| HN Mirror

First of all, I am deeply involved with Julia, so be wary of any biases as I try to stay objective.

Lattner et al. outright says that "[We] picked Swift over Julia because Swift has a much larger community, is syntactically closer to Python, and because we were more familiar with its internal implementation details - which allowed us to implement a prototype much faster." and I only buy the last point – which, mind you, is an argument I would have made as well if I was sitting on a whole team specialised in a language. They acknowledge that “Julia is another great language with an open and active community”, so I would hardly say that your “unreliable” statement is shared by them.

Apart from the very strong practical argument made above, I think “Deployment” is really what it boiled down to. When Google launched TensorFlow, the general sentiment among many in the research community was “why”? As in, why this big move on the part of a major corporation? Back then I stated that the reason I saw was that for better or for worse, Google – and many others – see a future where Machine Learning (or Artificial Intelligence, if you prefer) would be embedded into almost any product. For this to be feasible, you need: know-how throughout the company, see the excellent TensorFlow tutorials/training, and the ability to deploy models across their entire spectrum of devices/environments. This is what it would mean to be an “AI first company”. One of the reason why TensorFlow at its core is a static graph, I would bet is because they saw deployment as key back then, as they do now.

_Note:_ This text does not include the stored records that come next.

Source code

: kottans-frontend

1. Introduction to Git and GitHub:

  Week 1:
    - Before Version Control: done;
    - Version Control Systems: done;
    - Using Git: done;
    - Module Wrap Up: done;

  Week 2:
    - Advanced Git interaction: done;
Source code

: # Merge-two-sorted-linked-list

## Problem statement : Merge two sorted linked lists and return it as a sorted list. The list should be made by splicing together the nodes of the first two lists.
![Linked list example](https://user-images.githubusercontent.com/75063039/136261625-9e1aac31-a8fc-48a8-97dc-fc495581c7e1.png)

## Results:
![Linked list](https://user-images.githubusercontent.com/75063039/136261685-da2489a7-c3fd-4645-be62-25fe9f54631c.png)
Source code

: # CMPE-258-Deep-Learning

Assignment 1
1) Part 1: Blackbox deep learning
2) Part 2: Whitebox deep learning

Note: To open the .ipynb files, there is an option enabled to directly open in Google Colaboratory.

However, TensorFlow is the very embodiment of the “two language problem” [1]; as anyone that tries to wrap TensorFlow in language X quickly realises, pretty much everything you care about on a high level of abstraction is written in Python and the underlying C++ API is about as bare bone as it gets. Fun fact, this is why TensorFlow.jl [2] goes through both the Python and C++ API. Now, add to this that PyTorch recently arrived on the scene and quickly became a very real “threat” to TensorFlow since dynamic graphs (eager execution) is far more intuitive to work with and enables you to express a richer set of models. However, it suffers from deployment issues since it is intrinsically tied to the Python interpreter. TensorFlow Eager was most likely a stop-gap measure and it was perceived to be clunkier than PyTorch, also after TensorFlow Fold being left to rot I sincerely doubt that many are willing to buy into yet another code branch to interoperate with TensorFlow “proper”. This all sets the stage for the TensorFlow Swift announcement.

[1]: https://julialang.org/blog/2012/02/why-we-created-julia

[2]: https://github.com/malmaud/TensorFlow.jl

From my academic perspective, this is a great time to be a Machine Learning researcher; we have plenty of options and the attention we are receiving from other software and hardware communities is amazing. As for Swift “vs” Julia, they both have their own issues.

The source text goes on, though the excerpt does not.